IAUC is defined as a measure of the amount of contrast agent delivered to and retained by a tumour in a given time period. IAUC relates to the blood flow in the tumour, the permeability of tumour vessels and the volume of EES of tumour [33, 34]. Similar to Ktrans, iAUC of HCC was significantly higher than that of RN and DN, and had a relatively large AUROC. However, ordinal logistic regression analysis showed that iAUC had no predictive value for the pathological classification of liver nodules. IAUC is a mixed parameter and all the factors above-mentioned such as the blood flow in the tumour, the permeability of tumour vessels and the volume of EES of tumour can affect the iAUC values.
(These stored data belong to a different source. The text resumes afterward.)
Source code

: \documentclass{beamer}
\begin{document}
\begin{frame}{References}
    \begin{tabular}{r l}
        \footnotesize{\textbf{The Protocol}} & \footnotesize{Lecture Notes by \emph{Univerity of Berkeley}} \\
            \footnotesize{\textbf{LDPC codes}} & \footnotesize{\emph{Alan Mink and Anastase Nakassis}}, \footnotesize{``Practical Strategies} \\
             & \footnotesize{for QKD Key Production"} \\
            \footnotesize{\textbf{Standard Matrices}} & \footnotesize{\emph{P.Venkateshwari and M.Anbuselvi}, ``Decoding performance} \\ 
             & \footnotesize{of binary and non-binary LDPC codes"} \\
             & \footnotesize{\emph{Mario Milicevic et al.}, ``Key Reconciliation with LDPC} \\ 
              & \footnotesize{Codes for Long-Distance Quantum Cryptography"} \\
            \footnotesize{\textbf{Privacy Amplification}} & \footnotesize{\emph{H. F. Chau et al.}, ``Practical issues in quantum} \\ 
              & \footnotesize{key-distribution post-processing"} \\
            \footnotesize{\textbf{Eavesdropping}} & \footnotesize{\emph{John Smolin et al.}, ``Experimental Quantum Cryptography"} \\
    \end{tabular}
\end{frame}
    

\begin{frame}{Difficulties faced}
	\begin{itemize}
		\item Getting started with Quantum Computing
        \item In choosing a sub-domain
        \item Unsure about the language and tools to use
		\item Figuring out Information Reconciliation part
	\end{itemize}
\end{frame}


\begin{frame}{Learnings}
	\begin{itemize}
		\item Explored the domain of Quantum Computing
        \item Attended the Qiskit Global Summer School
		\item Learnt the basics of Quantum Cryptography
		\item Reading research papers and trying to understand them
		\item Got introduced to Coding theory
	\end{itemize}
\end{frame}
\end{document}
It is possible that these factors reduce the diagnostic value of iAUC to some extent.

There were several limitations in our current study. First, we used a two-compartment Tofts model rather than a dual-input two-compartment model. However, the post-processing software (Tissue 4D) had been approved by the US Food and Drug Administration (FDA) for investigating liver perfusion state. Second, although rats were in deep anaesthesia and were wrapped with gauze to restrain their breathing movement, there were still some motion artefacts from breathing movement and intestinal peristalsis, which were difficult to avoid. Third, when nodules were numbered, in spite of the combination of images of axial T1WI, T2WI, DCE-MRI and coronal T2WI, it is possible that some nodules and images did not correspond accurately.

In conclusion, based on our experimental study, DCE-MRI was a promising method for the non-invasive monitoring of angiogenesis during malignant transformation of hepatocellular nodules in cirrhosis. Among the DCE-MRI parameters, the diagnostic accuracy of Ktrans was the highest. Elevated Ktrans suggested the transformation of nodules to HCC. Future clinical studies are warranted to validate these initial findings.